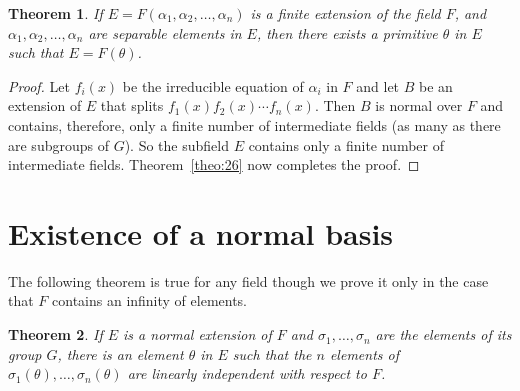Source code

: \documentclass[10pt,leqno,a5paper]{book}
\newtheorem{theo}{Theorem}
\theoremstyle{definition}
\let\htw\section
\begin{document}
\begin{theo}
\label{theo:27}
If $E = F(\alpha_1, \alpha_2, \ldots, \alpha_n)$ is a finite extension of the field $F$, and $\alpha_1, \alpha_2, \ldots, \alpha_n$ are separable elements in $E$, then there exists a primitive $\theta$ in $E$ such that $E = F(\theta)$.
\end{theo}


\begin{proof}
Let $f_i(x)$ be the irreducible equation of $\alpha_i$ in $F$ and let $B$ be an extension of $E$ that splits $f_1(x) f_2(x) \cdots f_n(x)$.
Then $B$ is normal over $F$ and contains, therefore, only a finite number of intermediate fields (as many as there are subgroups of $G$).
So the subfield $E$ contains only a finite number of intermediate fields.
Theorem~\ref{theo:26} now completes the proof.
\end{proof}



\htw{Existence of a normal basis}

The following theorem is true for any field though we prove it only in the case that $F$ contains an infinity of elements.


\begin{theo}
\label{theo:28}
If $E$ is a normal extension of $F$ and $\sigma_1, \ldots, \sigma_n$ are the elements of its group $G$, there is an element $\theta$ in $E$ such that the $n$ elements of $\sigma_1(\theta), \ldots, \sigma_n(\theta)$ are linearly independent with respect to $F$.
\end{theo}
\end{document}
════════════════════
Assignment
In the data above, how many lines include the word "proof"? Answer with the number only.

Result below
3